In spite of my reservations, I didn’t stop reading because the prose and the plot were so compelling.  Jenna’s story of her unstable brother Del, his love for training smart dogs and how his getting involved with the wrong sort of people led to (a) the kidnapping of his daughter and (b) her survival resting on the outcome of a dog race, builds in momentum until the tension becomes unbearable.  Seriously.  It’s genuine white knuckle stuff.

And then “Jenna” ends and I start reading “Christy”, which is most definitely set in our world – possibly in the 80s – and I quickly realised that Christy’s life mirrors that of Jenna’s in that they both have a brother that they don’t entirely trust.  It becomes clear that Christy has used aspects of her real life to create Jenna’s world.  Later were informed by Alex, in the third novella, that Christy has written a number of short stories set in that strange, twisted version of the United Kingdom where wars are fought with Argentina and the technology is a mix of the mundane and the bleeding edge.

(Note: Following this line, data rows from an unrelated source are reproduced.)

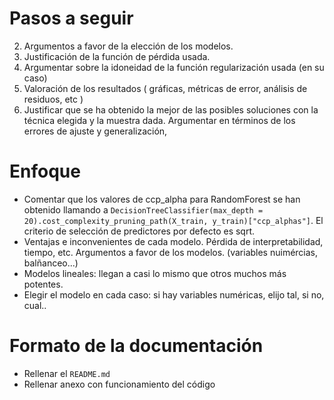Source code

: 

# Pasos a seguir

2. Argumentos a favor de la elección de los modelos.
6. Justificación de la función de pérdida usada.
9. Argumentar sobre la idoneidad de la función regularización usada (en su caso)
10. Valoración de los resultados ( gráficas, métricas de error, análisis de residuos, etc )
11. Justificar que se ha obtenido la mejor de las posibles soluciones con la técnica elegida y la muestra dada. Argumentar en términos de los errores de ajuste y generalización,

# Enfoque

- Comentar que los valores de ccp_alpha para RandomForest se han obtenido llamando a
`DecisionTreeClassifier(max_depth = 20).cost_complexity_pruning_path(X_train, y_train)["ccp_alphas"]`. El criterio de selección de predictores por defecto es sqrt.
- Ventajas e inconvenientes de cada modelo. Pérdida de interpretabilidad, tiempo, etc. Argumentos a favor de los modelos. (variables nuimércias, balñanceo...)
- Modelos lineales: llegan a casi lo mismo que otros muchos más potentes.
- Elegir el modelo en cada caso: si hay variables numéricas, elijo tal, si no, cual..
# Formato de la documentación

- Rellenar el `README.md`
- Rellenar anexo con funcionamiento del código
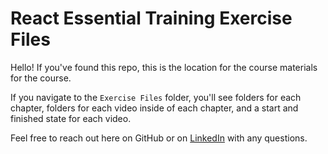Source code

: # React Essential Training Exercise Files

Hello! If you've found this repo, this is the location for the course materials for the course.

If you navigate to the `Exercise Files` folder, you'll see folders for each chapter, folders for each video inside of each chapter, and a start and finished state for each video.

Feel free to reach out here on GitHub or on [LinkedIn](https://linkedin.com/in/eveporcello) with any questions.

It’s all very meta, and if I was looking at the book through a more academic lens, I might view The Race as a commentary on the self imposed ghettoisation of literary and genre fiction.  As an examination of that divide, Allan’s novel splits the genre and literary sections apart and then has them fold into each other through the course of the narrative.  And while it’s extremely clever, and demonstrates an author comfortable with her genre and literary ancestry, for me it wasn’t the most striking aspect of the novel.

Rather, I was drawn to how The Race explored to the act of creativity as therapy and catharsis.  Christy has always believed that her brother killed his girlfriend Linda.  And yet during a meeting with Alex, also a once boyfriend of Linda, Christy is informed that Linda is very much alive.  Given that she was living with the guilt of not reporting her brother for the crime she’d thought he’d committed the news that Linda survived the relationship unsurprisingly affects Christy deeply.

Alex had the sense that she was still trying to get to grips with things, to sort out the facts as she now understood them from the fictions that had tormented her for so long.

That reference to “fictions” has more than one meaning in the context of the novel.  For Christy, the abuse at the hands of her brother has not only haunted her nightmares but also informed her fiction.  If the writing of “Jenna” is Christy’s attempt to exorcise those demons at the hands of her brother, “Maree” is a genuine moment of catharsis.  The child who was kidnapped in “Jenna” has now grown up and is travelling on a steamer to an island where gifted young adults are sent.  Again, the story retains the quirky world building of “Jenna” – there’s mention  of war, but this time it’s between the Thalians and Crimond – and there’s the same strange mix of technology.  Although the novella has nowhere near the momentum or intensity as “Jenna” (aside from one thrilling set piece involving killer whales) this is very much a story about a young woman coming to terms with who she is.  For Christy – never mentioned, never hinted at, but a presence nonetheless – there is also the need to absorb what she now knows, the fact that Linda is alive and that she no longer needs to burden herself with the crushing guilt of not speaking up.  And while the scars of abuse are still present, at least, like Maree, who is asked to make a critical choice at the end of the novella, there’s a sense in which Christy is free to forge her own destiny.

Smart, emotionally engaging and beautifully written, The Race is an astonishing novel by one of the best writers in the genre field at the moment.